'Manuel Noriega, un rufián de otra época'

Actualizado
  • 30/06/2017 02:06
Creado
  • 30/06/2017 02:06
'La Estrella de Panamá' reproduce, con el permiso del autor, Jon Lee Anderson, la crónica de su última entrevista con el dictador panameño, publicada en 'The New Yorker'

En una época en la que han surgido nuevos tiranos y dictadores, el ex hombre fuerte de Panamá, Manuel Antonio Noriega, que murió en un hospital local el pasado lunes 29 de mayo, a la edad de 83 años, parece un retroceso pintoresco hacia otra época. Noriega ha estado prácticamente olvidado por el mundo desde su precipitada caída en desgracia en 1989, cuando las fuerzas militares estadounidenses invadieron Panamá con el único objetivo de removerlo del poder. Mientras el mundo avanzaba y cambiaba, Noriega pasó los últimos 27 años en prisión, la mayoría de ese tiempo en una prisión federal estadounidense, después de ser condenado por los delitos de tráfico de drogas y lavado de dinero. Luego estuvo brevemente en Francia por lavado de dinero y, finalmente, desde 2011, en su tierra natal, Panamá, acusado de asesinato.

JON LEE ANDERSON

(originalmente ‘Manuel Noriega, A Thug of a Different Era'

copyright ©Jon Lee Anderson, publicado en The New Yorker y reproducido con el permiso de The Wylie

Agency (UK) Limited).

En una larga entrevista que sostuve con él en septiembre de 2015, la primera que Noriega concedía a un periodista extranjero en muchos años, mostró ser un interlocutor dispuesto, astuto y a menudo divertido.
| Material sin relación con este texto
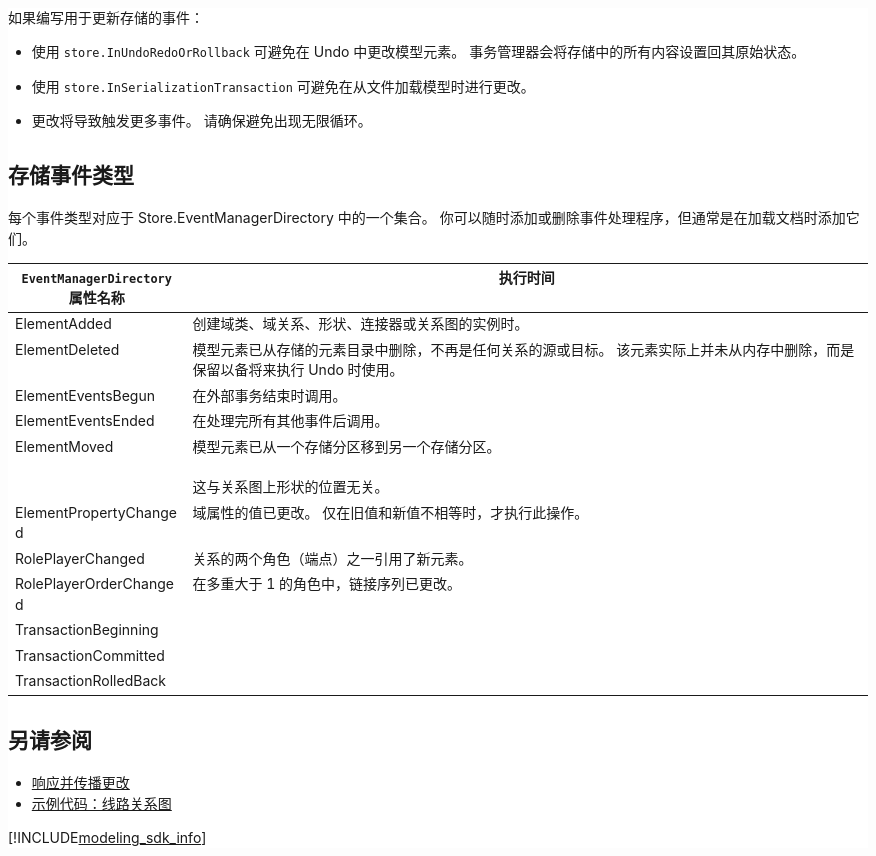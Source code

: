 如果编写用于更新存储的事件：

- 使用 `store.InUndoRedoOrRollback` 可避免在 Undo 中更改模型元素。 事务管理器会将存储中的所有内容设置回其原始状态。

- 使用 `store.InSerializationTransaction` 可避免在从文件加载模型时进行更改。

- 更改将导致触发更多事件。 请确保避免出现无限循环。

## <a name="store-event-types"></a>存储事件类型

每个事件类型对应于 Store.EventManagerDirectory 中的一个集合。 你可以随时添加或删除事件处理程序，但通常是在加载文档时添加它们。

|`EventManagerDirectory` 属性名称|执行时间|
|-|-|
|ElementAdded|创建域类、域关系、形状、连接器或关系图的实例时。|
|ElementDeleted|模型元素已从存储的元素目录中删除，不再是任何关系的源或目标。 该元素实际上并未从内存中删除，而是保留以备将来执行 Undo 时使用。|
|ElementEventsBegun|在外部事务结束时调用。|
|ElementEventsEnded|在处理完所有其他事件后调用。|
|ElementMoved|模型元素已从一个存储分区移到另一个存储分区。<br /><br /> 这与关系图上形状的位置无关。|
|ElementPropertyChanged|域属性的值已更改。 仅在旧值和新值不相等时，才执行此操作。|
|RolePlayerChanged|关系的两个角色（端点）之一引用了新元素。|
|RolePlayerOrderChanged|在多重大于 1 的角色中，链接序列已更改。|
|TransactionBeginning||
|TransactionCommitted||
|TransactionRolledBack||

## <a name="see-also"></a>另请参阅

- [响应并传播更改](../modeling/responding-to-and-propagating-changes.md)
- [示例代码：线路关系图](https://code.msdn.microsoft.com/Visualization-Modeling-SDK-763778e8)

[!INCLUDE[modeling_sdk_info](includes/modeling_sdk_info.md)]
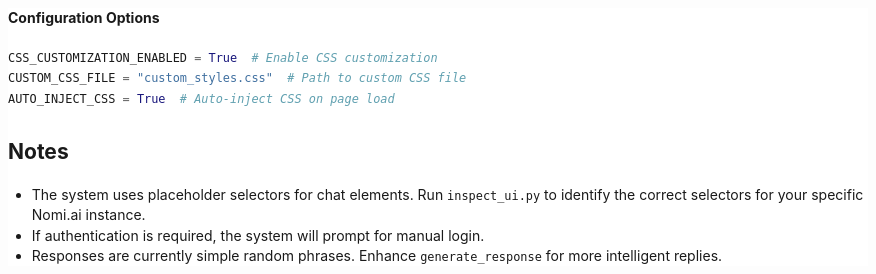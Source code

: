#### Configuration Options
```python
CSS_CUSTOMIZATION_ENABLED = True  # Enable CSS customization
CUSTOM_CSS_FILE = "custom_styles.css"  # Path to custom CSS file
AUTO_INJECT_CSS = True  # Auto-inject CSS on page load
```

## Notes

- The system uses placeholder selectors for chat elements. Run `inspect_ui.py` to identify the correct selectors for your specific Nomi.ai instance.
- If authentication is required, the system will prompt for manual login.
- Responses are currently simple random phrases. Enhance `generate_response` for more intelligent replies.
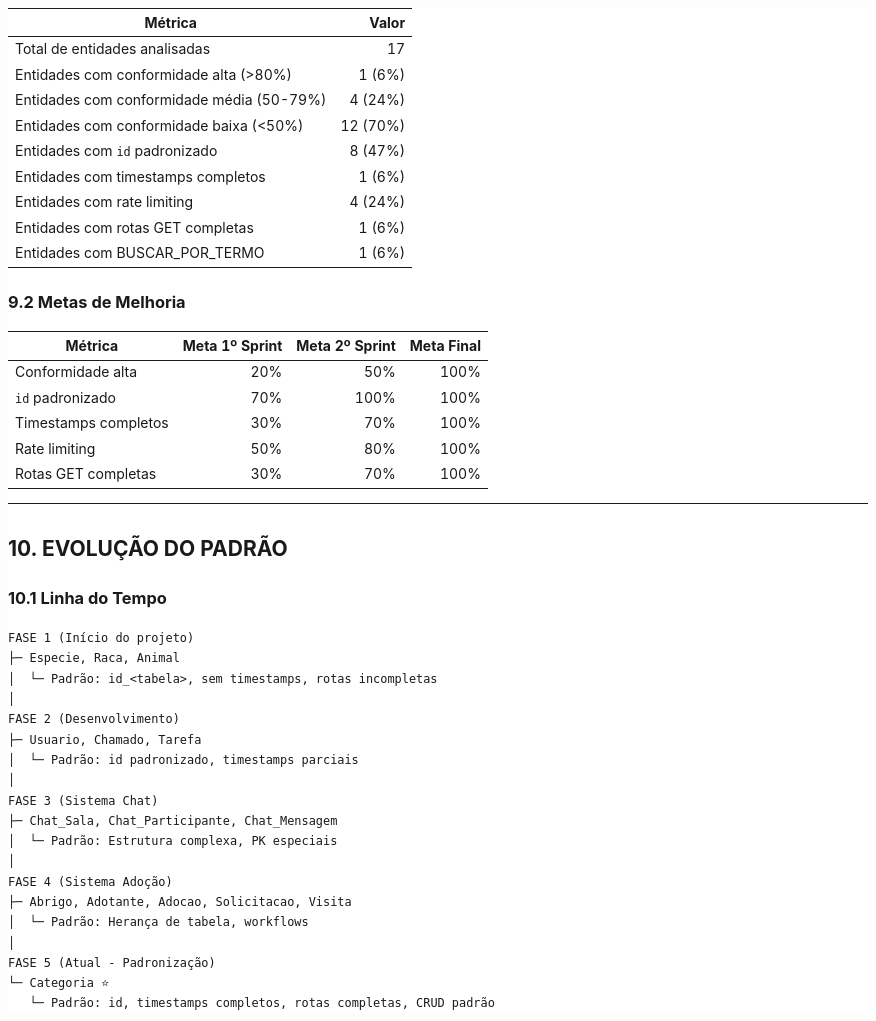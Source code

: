 | Métrica | Valor |
|---------|------:|
| Total de entidades analisadas | 17 |
| Entidades com conformidade alta (>80%) | 1 (6%) |
| Entidades com conformidade média (50-79%) | 4 (24%) |
| Entidades com conformidade baixa (<50%) | 12 (70%) |
| Entidades com `id` padronizado | 8 (47%) |
| Entidades com timestamps completos | 1 (6%) |
| Entidades com rate limiting | 4 (24%) |
| Entidades com rotas GET completas | 1 (6%) |
| Entidades com BUSCAR_POR_TERMO | 1 (6%) |

### 9.2 Metas de Melhoria

| Métrica | Meta 1º Sprint | Meta 2º Sprint | Meta Final |
|---------|---------------:|---------------:|-----------:|
| Conformidade alta | 20% | 50% | 100% |
| `id` padronizado | 70% | 100% | 100% |
| Timestamps completos | 30% | 70% | 100% |
| Rate limiting | 50% | 80% | 100% |
| Rotas GET completas | 30% | 70% | 100% |

---

## 10. EVOLUÇÃO DO PADRÃO

### 10.1 Linha do Tempo

```
FASE 1 (Início do projeto)
├─ Especie, Raca, Animal
│  └─ Padrão: id_<tabela>, sem timestamps, rotas incompletas
│
FASE 2 (Desenvolvimento)
├─ Usuario, Chamado, Tarefa
│  └─ Padrão: id padronizado, timestamps parciais
│
FASE 3 (Sistema Chat)
├─ Chat_Sala, Chat_Participante, Chat_Mensagem
│  └─ Padrão: Estrutura complexa, PK especiais
│
FASE 4 (Sistema Adoção)
├─ Abrigo, Adotante, Adocao, Solicitacao, Visita
│  └─ Padrão: Herança de tabela, workflows
│
FASE 5 (Atual - Padronização)
└─ Categoria ⭐
   └─ Padrão: id, timestamps completos, rotas completas, CRUD padrão
```
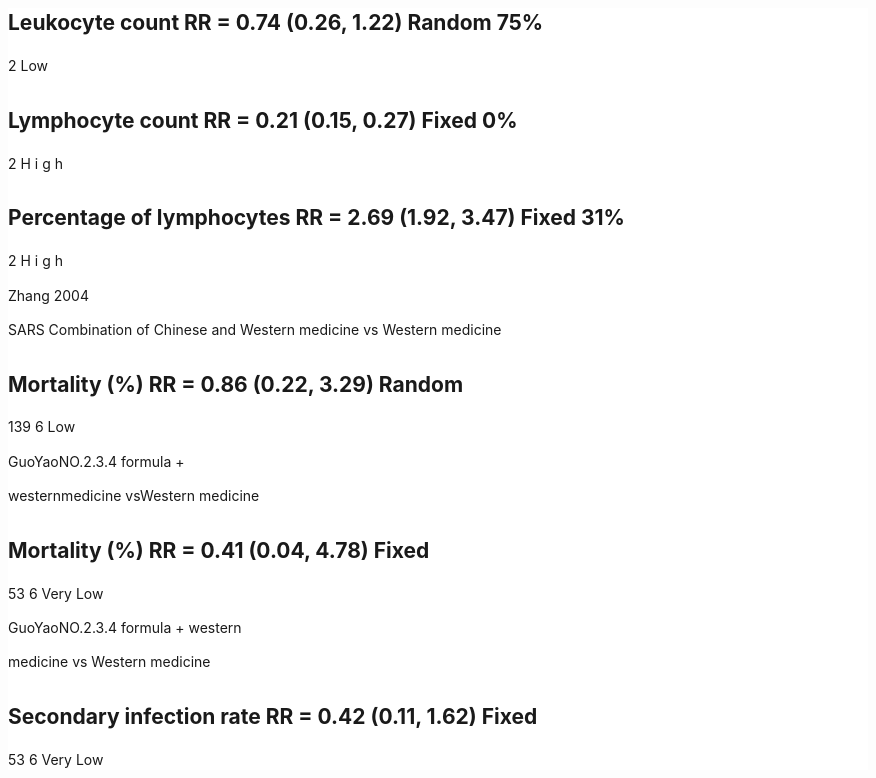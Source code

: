 Leukocyte count 
RR = 0.74 (0.26, 1.22) 
Random 
75% 
--
2 
Low 

Lymphocyte count 
RR = 0.21 (0.15, 0.27) 
Fixed 
0% 
--
2 
H i g h 

Percentage of lymphocytes 
RR = 2.69 (1.92, 3.47) 
Fixed 
31% 
--
2 
H i g h 

Zhang 
2004 

SARS 
Combination of Chinese and Western 
medicine vs Western medicine 

Mortality (%) 
RR = 0.86 (0.22, 3.29) 
Random 
--
139 
6 
Low 

GuoYaoNO.2.3.4 formula + 

westernmedicine vsWestern medicine 

Mortality (%) 
RR = 0.41 (0.04, 4.78) 
Fixed 
--
53 
6 
Very Low 

GuoYaoNO.2.3.4 formula + western 

medicine vs Western medicine 

Secondary infection rate 
RR = 0.42 (0.11, 1.62) 
Fixed 
--
53 
6 
Very Low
En ese momento estaba recluido en Panamá y seguía manifestando un impenitente orgullo por su pasada carrera como líder militar del país, pero estaba arrepentido sobre sus intentos de enfrentarse a una superpotencia como los Estados Unidos, manifestando de manera burlona que sería algo que 'no volvería a hacer'. Noriega vestía una camiseta roja y un pañuelo del mismo color alrededor del cuello. Dijo que se estaba resfriando y se inclinaba ligeramente hacia un lado como resultado de un derrame. Su pelo corto y ensortijado todavía era negro, su cara tenía la quijada cuadrada y firme y su piel igual de marcada por la viruela que en sus peores días, cuando sus adversarios políticos le llamaban ‘Cara de piña'.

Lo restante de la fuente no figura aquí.